Working data —
============
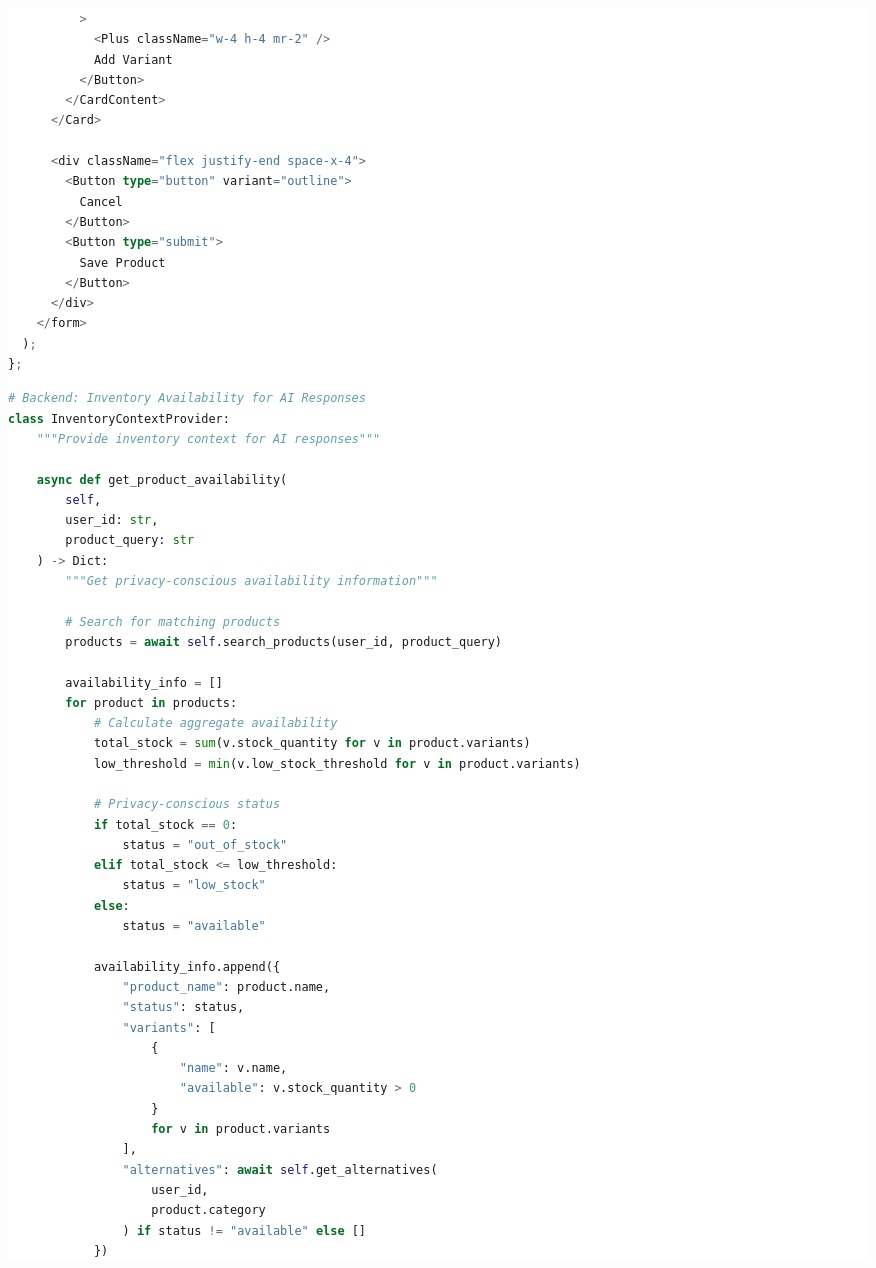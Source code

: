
 ```typescript
          >
            <Plus className="w-4 h-4 mr-2" />
            Add Variant
          </Button>
        </CardContent>
      </Card>
      
      <div className="flex justify-end space-x-4">
        <Button type="button" variant="outline">
          Cancel
        </Button>
        <Button type="submit">
          Save Product
        </Button>
      </div>
    </form>
  );
};
```

```python
# Backend: Inventory Availability for AI Responses
class InventoryContextProvider:
    """Provide inventory context for AI responses"""
    
    async def get_product_availability(
        self, 
        user_id: str, 
        product_query: str
    ) -> Dict:
        """Get privacy-conscious availability information"""
        
        # Search for matching products
        products = await self.search_products(user_id, product_query)
        
        availability_info = []
        for product in products:
            # Calculate aggregate availability
            total_stock = sum(v.stock_quantity for v in product.variants)
            low_threshold = min(v.low_stock_threshold for v in product.variants)
            
            # Privacy-conscious status
            if total_stock == 0:
                status = "out_of_stock"
            elif total_stock <= low_threshold:
                status = "low_stock"
            else:
                status = "available"
            
            availability_info.append({
                "product_name": product.name,
                "status": status,
                "variants": [
                    {
                        "name": v.name,
                        "available": v.stock_quantity > 0
                    }
                    for v in product.variants
                ],
                "alternatives": await self.get_alternatives(
                    user_id, 
                    product.category
                ) if status != "available" else []
            })
```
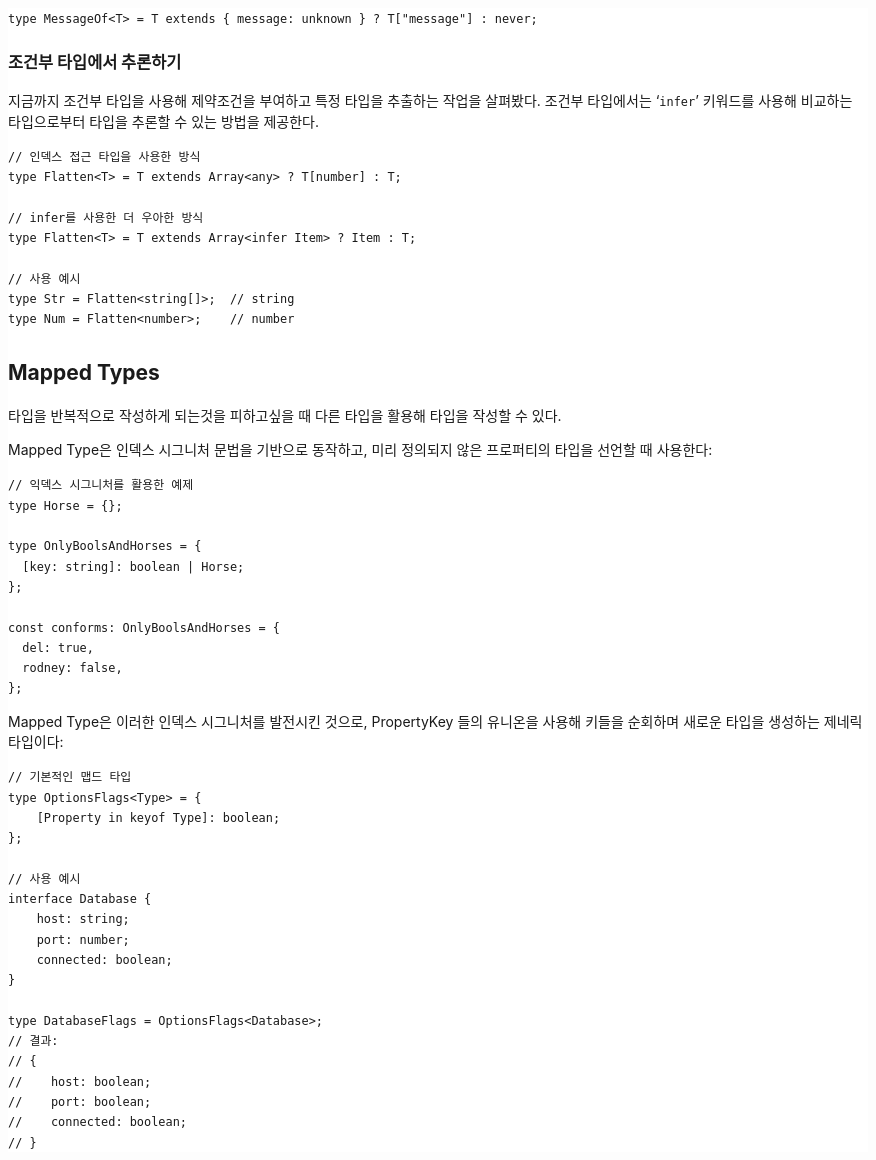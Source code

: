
 ```tsx
type MessageOf<T> = T extends { message: unknown } ? T["message"] : never;
```

### 조건부 타입에서 추론하기

지금까지 조건부 타입을 사용해 제약조건을 부여하고 특정 타입을 추출하는 작업을 살펴봤다. 조건부 타입에서는 ‘`infer`’ 키워드를 사용해 비교하는 타입으로부터 타입을 추론할 수 있는 방법을 제공한다.

```tsx
// 인덱스 접근 타입을 사용한 방식
type Flatten<T> = T extends Array<any> ? T[number] : T;

// infer를 사용한 더 우아한 방식
type Flatten<T> = T extends Array<infer Item> ? Item : T;

// 사용 예시
type Str = Flatten<string[]>;  // string
type Num = Flatten<number>;    // number
```

## Mapped Types

타입을 반복적으로 작성하게 되는것을 피하고싶을 때 다른 타입을 활용해 타입을 작성할 수 있다.

Mapped Type은 인덱스 시그니처 문법을 기반으로 동작하고, 미리 정의되지 않은 프로퍼티의 타입을 선언할 때 사용한다:

```tsx
// 익덱스 시그니처를 활용한 예제
type Horse = {};

type OnlyBoolsAndHorses = {
  [key: string]: boolean | Horse;
};
 
const conforms: OnlyBoolsAndHorses = {
  del: true,
  rodney: false,
};
```

Mapped Type은 이러한 인덱스 시그니처를 발전시킨 것으로, PropertyKey 들의 유니온을 사용해 키들을 순회하며 새로운 타입을 생성하는 제네릭 타입이다:

```tsx
// 기본적인 맵드 타입
type OptionsFlags<Type> = {
    [Property in keyof Type]: boolean;
};

// 사용 예시
interface Database {
    host: string;
    port: number;
    connected: boolean;
}

type DatabaseFlags = OptionsFlags<Database>;
// 결과:
// {
//    host: boolean;
//    port: boolean;
//    connected: boolean;
// }
```


  [K in keyof T]: T[K]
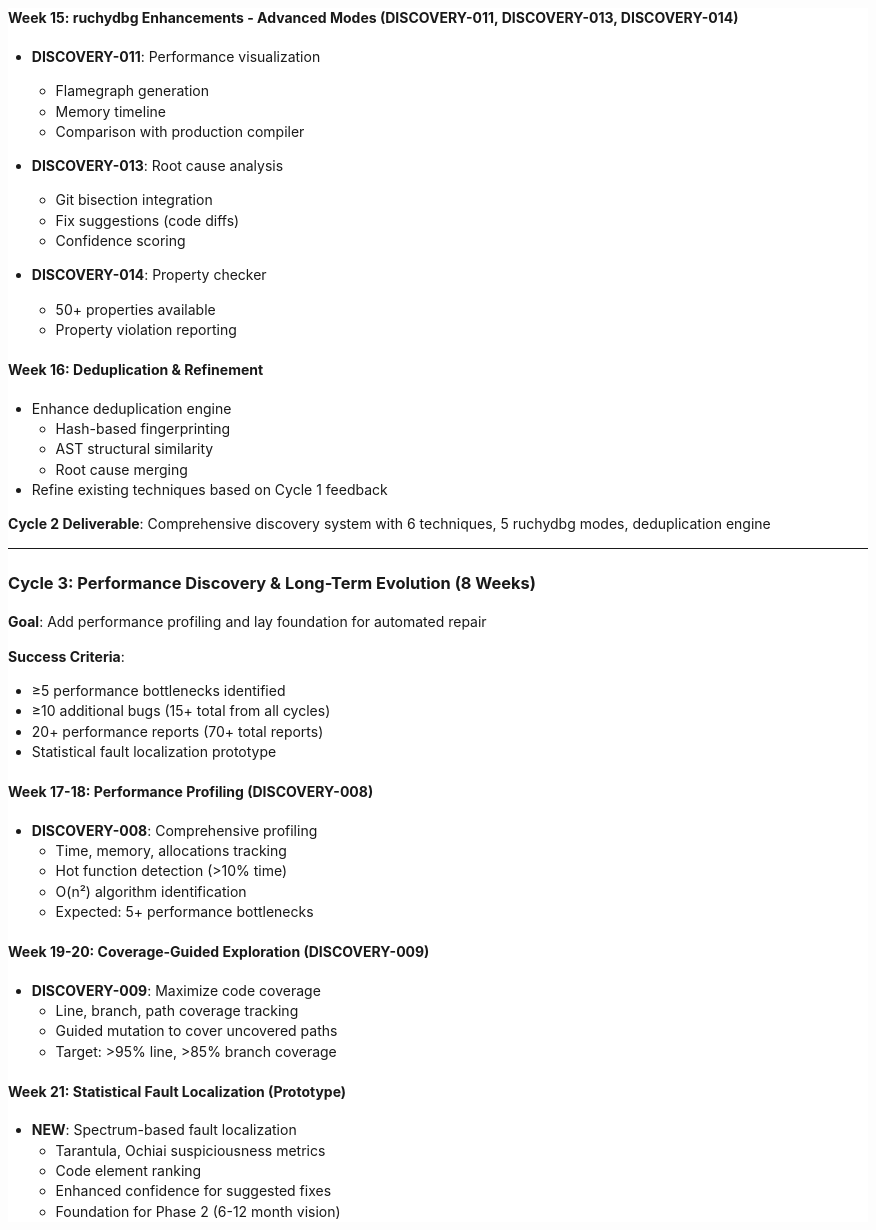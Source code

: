 #### Week 15: ruchydbg Enhancements - Advanced Modes (DISCOVERY-011, DISCOVERY-013, DISCOVERY-014)
- **DISCOVERY-011**: Performance visualization
  - Flamegraph generation
  - Memory timeline
  - Comparison with production compiler

- **DISCOVERY-013**: Root cause analysis
  - Git bisection integration
  - Fix suggestions (code diffs)
  - Confidence scoring

- **DISCOVERY-014**: Property checker
  - 50+ properties available
  - Property violation reporting

#### Week 16: Deduplication & Refinement
- Enhance deduplication engine
  - Hash-based fingerprinting
  - AST structural similarity
  - Root cause merging
- Refine existing techniques based on Cycle 1 feedback

**Cycle 2 Deliverable**: Comprehensive discovery system with 6 techniques, 5 ruchydbg modes, deduplication engine

---

### Cycle 3: Performance Discovery & Long-Term Evolution (8 Weeks)

**Goal**: Add performance profiling and lay foundation for automated repair

**Success Criteria**:
- ≥5 performance bottlenecks identified
- ≥10 additional bugs (15+ total from all cycles)
- 20+ performance reports (70+ total reports)
- Statistical fault localization prototype

#### Week 17-18: Performance Profiling (DISCOVERY-008)
- **DISCOVERY-008**: Comprehensive profiling
  - Time, memory, allocations tracking
  - Hot function detection (>10% time)
  - O(n²) algorithm identification
  - Expected: 5+ performance bottlenecks

#### Week 19-20: Coverage-Guided Exploration (DISCOVERY-009)
- **DISCOVERY-009**: Maximize code coverage
  - Line, branch, path coverage tracking
  - Guided mutation to cover uncovered paths
  - Target: >95% line, >85% branch coverage

#### Week 21: Statistical Fault Localization (Prototype)
- **NEW**: Spectrum-based fault localization
  - Tarantula, Ochiai suspiciousness metrics
  - Code element ranking
  - Enhanced confidence for suggested fixes
  - Foundation for Phase 2 (6-12 month vision)
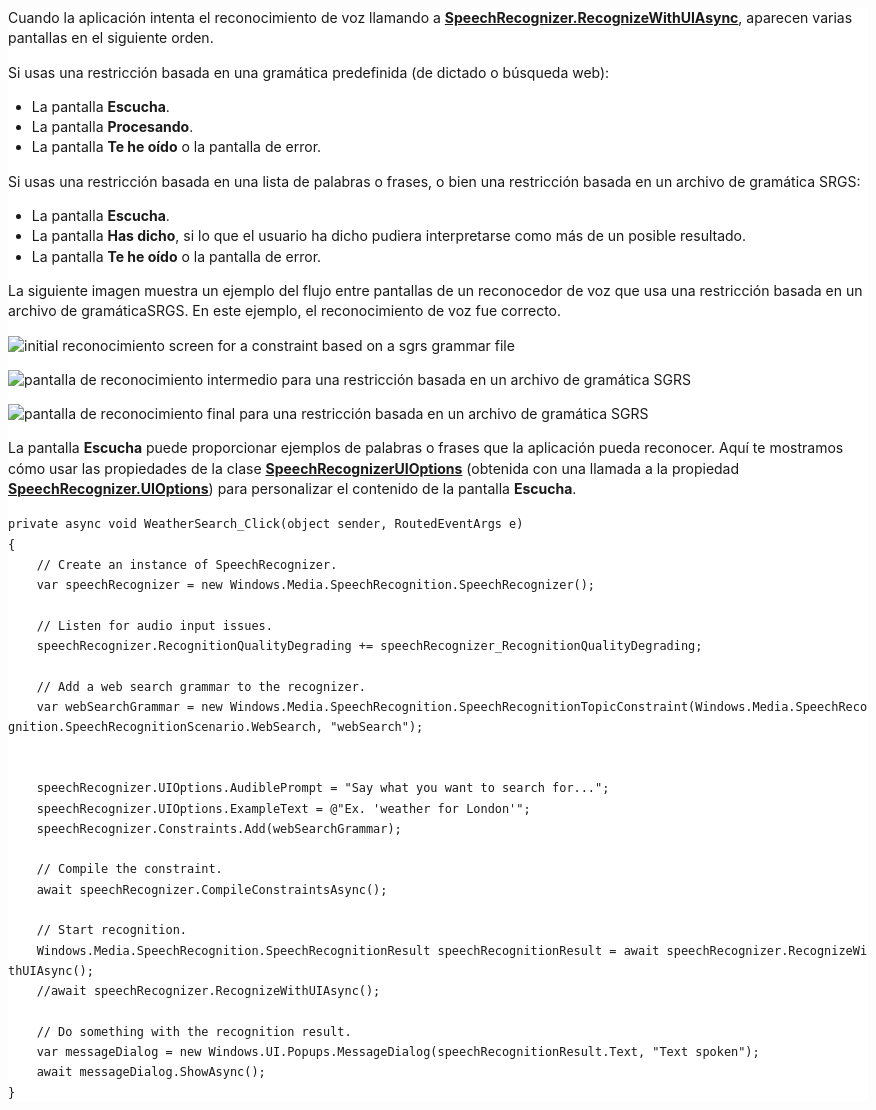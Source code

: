 
Cuando la aplicación intenta el reconocimiento de voz llamando a [**SpeechRecognizer.RecognizeWithUIAsync**](https://msdn.microsoft.com/library/windows/apps/dn653245), aparecen varias pantallas en el siguiente orden.

Si usas una restricción basada en una gramática predefinida (de dictado o búsqueda web):

-   La pantalla **Escucha**.
-   La pantalla **Procesando**.
-   La pantalla **Te he oído** o la pantalla de error.

Si usas una restricción basada en una lista de palabras o frases, o bien una restricción basada en un archivo de gramática SRGS:

-   La pantalla **Escucha**.
-   La pantalla **Has dicho**, si lo que el usuario ha dicho pudiera interpretarse como más de un posible resultado.
-   La pantalla **Te he oído** o la pantalla de error.

La siguiente imagen muestra un ejemplo del flujo entre pantallas de un reconocedor de voz que usa una restricción basada en un archivo de gramáticaSRGS. En este ejemplo, el reconocimiento de voz fue correcto.

![initial reconocimiento screen for a constraint based on a sgrs grammar file](images/speech-listening-initial.png)

![pantalla de reconocimiento intermedio para una restricción basada en un archivo de gramática SGRS](images/speech-listening-intermediate.png)

![pantalla de reconocimiento final para una restricción basada en un archivo de gramática SGRS](images/speech-listening-complete.png)

La pantalla **Escucha** puede proporcionar ejemplos de palabras o frases que la aplicación pueda reconocer. Aquí te mostramos cómo usar las propiedades de la clase [**SpeechRecognizerUIOptions**](https://msdn.microsoft.com/library/windows/apps/dn653234) (obtenida con una llamada a la propiedad [**SpeechRecognizer.UIOptions**](https://msdn.microsoft.com/library/windows/apps/dn653254)) para personalizar el contenido de la pantalla **Escucha**.

```CSharp
private async void WeatherSearch_Click(object sender, RoutedEventArgs e)
{
    // Create an instance of SpeechRecognizer.
    var speechRecognizer = new Windows.Media.SpeechRecognition.SpeechRecognizer();

    // Listen for audio input issues.
    speechRecognizer.RecognitionQualityDegrading += speechRecognizer_RecognitionQualityDegrading;

    // Add a web search grammar to the recognizer.
    var webSearchGrammar = new Windows.Media.SpeechRecognition.SpeechRecognitionTopicConstraint(Windows.Media.SpeechRecognition.SpeechRecognitionScenario.WebSearch, "webSearch");


    speechRecognizer.UIOptions.AudiblePrompt = "Say what you want to search for...";
    speechRecognizer.UIOptions.ExampleText = @"Ex. 'weather for London'";
    speechRecognizer.Constraints.Add(webSearchGrammar);

    // Compile the constraint.
    await speechRecognizer.CompileConstraintsAsync();

    // Start recognition.
    Windows.Media.SpeechRecognition.SpeechRecognitionResult speechRecognitionResult = await speechRecognizer.RecognizeWithUIAsync();
    //await speechRecognizer.RecognizeWithUIAsync();

    // Do something with the recognition result.
    var messageDialog = new Windows.UI.Popups.MessageDialog(speechRecognitionResult.Text, "Text spoken");
    await messageDialog.ShowAsync();
}
```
============
Task statement — Output should consist of the lines above from the one with "- 50+ properties available" down to the one with "Si usas una restricción basada en una lista", exact and without pictures.

Output of the task —
  - 50+ properties available
  - Property violation reporting

#### Week 16: Deduplication & Refinement
- Enhance deduplication engine
  - Hash-based fingerprinting
  - AST structural similarity
  - Root cause merging
- Refine existing techniques based on Cycle 1 feedback

**Cycle 2 Deliverable**: Comprehensive discovery system with 6 techniques, 5 ruchydbg modes, deduplication engine

---

### Cycle 3: Performance Discovery & Long-Term Evolution (8 Weeks)

**Goal**: Add performance profiling and lay foundation for automated repair

**Success Criteria**:
- ≥5 performance bottlenecks identified
- ≥10 additional bugs (15+ total from all cycles)
- 20+ performance reports (70+ total reports)
- Statistical fault localization prototype

#### Week 17-18: Performance Profiling (DISCOVERY-008)
- **DISCOVERY-008**: Comprehensive profiling
  - Time, memory, allocations tracking
  - Hot function detection (>10% time)
  - O(n²) algorithm identification
  - Expected: 5+ performance bottlenecks

#### Week 19-20: Coverage-Guided Exploration (DISCOVERY-009)
- **DISCOVERY-009**: Maximize code coverage
  - Line, branch, path coverage tracking
  - Guided mutation to cover uncovered paths
  - Target: >95% line, >85% branch coverage

#### Week 21: Statistical Fault Localization (Prototype)
- **NEW**: Spectrum-based fault localization
  - Tarantula, Ochiai suspiciousness metrics
  - Code element ranking
  - Enhanced confidence for suggested fixes
  - Foundation for Phase 2 (6-12 month vision)
Source code

: 
Cuando la aplicación intenta el reconocimiento de voz llamando a [**SpeechRecognizer.RecognizeWithUIAsync**](https://msdn.microsoft.com/library/windows/apps/dn653245), aparecen varias pantallas en el siguiente orden.

Si usas una restricción basada en una gramática predefinida (de dictado o búsqueda web):

-   La pantalla **Escucha**.
-   La pantalla **Procesando**.
-   La pantalla **Te he oído** o la pantalla de error.

Si usas una restricción basada en una lista de palabras o frases, o bien una restricción basada en un archivo de gramática SRGS:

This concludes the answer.